L’ermafrodito diventa il simbolo di una realtà a lungo vessata. Non a caso, già a partire dagli anni Sessanta, appare come il vessillo della cultura Camp. Una rivincita non da poco, soprattutto se si pensa alle continue umiliazioni contro cui il mondo queer continua a battersi, o al fatto che, fino al XIX secolo, le persone “genitalmente doppie” – con la presenza di segni evidenti o appena accennati degli organi sessuali di entrambi i sessi – subirono indagini corporee, processi e condanne a morte per una condizione al di fuori dell’ordinario.

La rivoluzione della Generazione Z

La creazione di categorie ordinate ha implicato, inevitabilmente, aspettative a cui adempiere, dettate dal proprio genere d’appartenenza, all’interno della società. Comportamenti, mentalità, vestiario, norme binarie e patriarcali vengono inscritte al di sopra di un libretto da seguire alla lettera. Con eccezione degli Z.




La generazione Z, infatti, sembra possedere una maggiore consapevolezza delle variabili riguardo l’identità di genere e l’orientamento sessuale. Consapevolezze che li portano a riempire il vuoto nella narrazione linguistica e iconica – ereditata dalle generazioni precedenti e dalle strutture sociali che richiedevano definizioni nette – con norme nuove, scritte all’insegna di una libertà a lungo negata. Meno pudici, i giovani appaiono improntati verso una realtà nuova, sorprendentemente fluida.

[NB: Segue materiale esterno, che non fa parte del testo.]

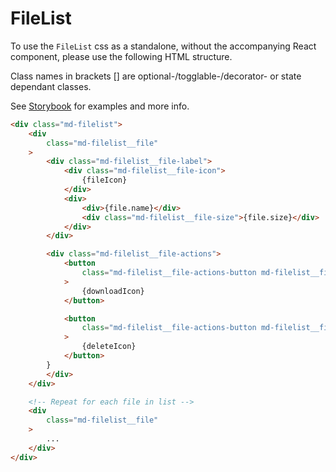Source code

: # FileList

To use the `FileList` css as a standalone, without the accompanying React component, please use the following HTML structure.

Class names in brackets [] are optional-/togglable-/decorator- or state dependant classes.

See [Storybook](https://miljodir.github.io/md-components) for examples and more info.

```html
<div class="md-filelist">
    <div
        class="md-filelist__file"
    >
        <div class="md-filelist__file-label">
            <div class="md-filelist__file-icon">
                {fileIcon}
            </div>
            <div>
                <div>{file.name}</div>
                <div class="md-filelist__file-size">{file.size}</div>
            </div>
        </div>

        <div class="md-filelist__file-actions">
            <button
                class="md-filelist__file-actions-button md-filelist__file-download"
            >
                {downloadIcon}
            </button>

            <button
                class="md-filelist__file-actions-button md-filelist__file-delete"
            >
                {deleteIcon}
            </button>
        }
        </div>
    </div>

    <!-- Repeat for each file in list -->
    <div
        class="md-filelist__file"
    >
        ...
    </div>
</div>
```
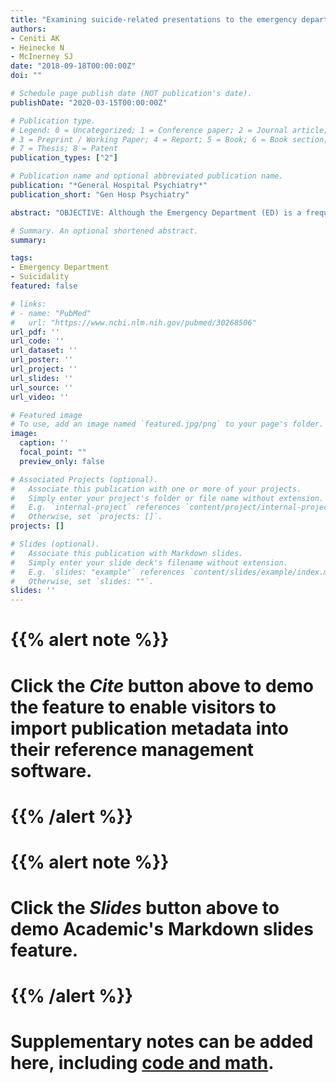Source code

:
 ```yaml
---
title: "Examining suicide-related presentations to the emergency department"
authors:
- Ceniti AK
- Heinecke N
- McInerney SJ
date: "2018-09-18T00:00:00Z"
doi: ""

# Schedule page publish date (NOT publication's date).
publishDate: "2020-03-15T00:00:00Z"

# Publication type.
# Legend: 0 = Uncategorized; 1 = Conference paper; 2 = Journal article;
# 3 = Preprint / Working Paper; 4 = Report; 5 = Book; 6 = Book section;
# 7 = Thesis; 8 = Patent
publication_types: ["2"]

# Publication name and optional abbreviated publication name.
publication: "*General Hospital Psychiatry*"
publication_short: "Gen Hosp Psychiatry"

abstract: "OBJECTIVE: Although the Emergency Department (ED) is a frequent point of contact for individuals with suicide-related behaviour (SRB) or ideation, there is limited literature specifically examining presentations to the ED for SRB. This review examines the international literature published in North America, the United Kingdom and Australia relating to presentations to the ED for SRB, with focus on high-risk groups, screening tools used in the ED, and difficulties in classifying ED presentations of SRB. METHOD: The database PubMed was searched using relevant terms, and national health care administrative data were reviewed. RESULTS: Psychiatric history, substance use, and lower socioeconomic status were all found to be associated with higher rates of ED presentations for SRB. Limited research exists around ED presentations of SRB by particular high-risk groups, including lesbian, gay, bisexual, and transgender populations and Indigenous peoples. Individuals who present to EDs for SRB are often chronic users of EDs and have a high rate of repeat self-harm and death by suicide. CONCLUSION: These findings suggest that EDs could serve as a focal point for suicide treatment interventions. Deepening our understanding of ED presentations for SRB could inform further development and implementation of interventions to reduce death by suicide."

# Summary. An optional shortened abstract.
summary: 

tags:
- Emergency Department
- Suicidality
featured: false

# links:
# - name: "PubMed"
#   url: "https://www.ncbi.nlm.nih.gov/pubmed/30268506"
url_pdf: ''
url_code: ''
url_dataset: ''
url_poster: ''
url_project: ''
url_slides: ''
url_source: ''
url_video: ''

# Featured image
# To use, add an image named `featured.jpg/png` to your page's folder. 
image:
  caption: ''
  focal_point: ""
  preview_only: false

# Associated Projects (optional).
#   Associate this publication with one or more of your projects.
#   Simply enter your project's folder or file name without extension.
#   E.g. `internal-project` references `content/project/internal-project/index.md`.
#   Otherwise, set `projects: []`.
projects: []

# Slides (optional).
#   Associate this publication with Markdown slides.
#   Simply enter your slide deck's filename without extension.
#   E.g. `slides: "example"` references `content/slides/example/index.md`.
#   Otherwise, set `slides: ""`.
slides: ''
---
```


# {{% alert note %}}
# Click the *Cite* button above to demo the feature to enable visitors to import publication metadata into their reference management software.
# {{% /alert %}}

# {{% alert note %}}
# Click the *Slides* button above to demo Academic's Markdown slides feature.
# {{% /alert %}}

# Supplementary notes can be added here, including [code and math](https://sourcethemes.com/academic/docs/writing-markdown-latex/).
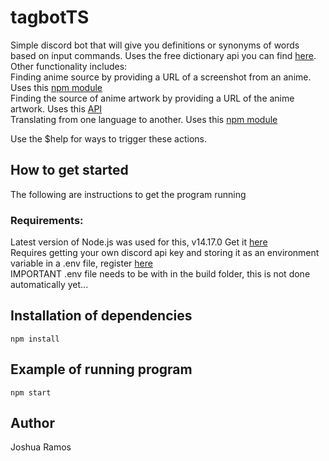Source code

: # tagbotTS
Simple discord bot that will give you definitions or synonyms of words based on input commands. Uses the free dictionary api you can find [here](https://dictionaryapi.dev/).<br />
Other functionality includes:<br />
Finding anime source by providing a URL of a screenshot from an anime. Uses this [npm module](https://www.npmjs.com/package/iqdb-client)<br />
Finding the source of anime artwork by providing a URL of the anime artwork. Uses this [API](https://soruly.github.io/trace.moe-api/#/docs) <br />
Translating from one language to another. Uses this [npm module](https://www.npmjs.com/package/@iamtraction/google-translate) <br />

Use the $help for ways to trigger these actions.


## How to get started

The following are instructions to get the program running

### Requirements:

Latest version of Node.js was used for this, v14.17.0
Get it [here](https://nodejs.org/en/) <br />
Requires getting your own discord api key and storing it as an environment variable in a .env file, register [here](https://discord.com/developers/applications)<br/>
IMPORTANT .env file needs to be with in the build folder, this is not done automatically yet...

## Installation of dependencies

```
npm install
```

## Example of running program

```
npm start
```

## Author
Joshua Ramos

Naturalmente, cambiamenti così radicali richiedono tempo e presentano difficoltà non indifferenti. Prime fra tutte, quelle stesse norme cementate e radicate nella mentalità di molti, frutto di educazione e precetti. Concetti difficili da sradicare, diventati ormai parte di una determinata visione del mondo, capace di riflettersi irrimediabilmente anche nel linguaggio. Ad esempio, i termini “sesso” e “genere” sono comunemente visti come intercambiabili. Ma il loro significato è sostanzialmente differente.

Il termine “sesso” include le caratteristiche strutturali, fisiologiche e funzionali degli individui, determinate dai cromosomi sessuali. Si sottintende, dunque, una divisione dicotomico-organica del tipo maschio/femmina. Il termine “genere”, invece, fa riferimento al modo in cui una persona può auto-rappresentarsi, che sia maschio o femmina.

La questione linguistica è complessa. I GenZ tentano l’introduzione di nuovi vocaboli, volti a comunicare non solo la propria identità, ma anche quella altrui. Sicuramente, tra i rischi vi è quello di cadere nello stesso processo che si tenta di demolire: quello delle etichette. Ma d’altra parte, la ricerca della propria identità, insieme a quella del cambiamento attraverso la sperimentazione, è un processo del tutto legittimo.

Molti storcono il naso, ma il cambiamento ha sempre preteso tempo, sbagli e tentativi. Tuttavia, al di là di ogni interpretazione, il riconoscimento di tutto ciò che in passato veniva definito unicamente come “diverso”, oggi rappresenta solo una cosa. Progresso.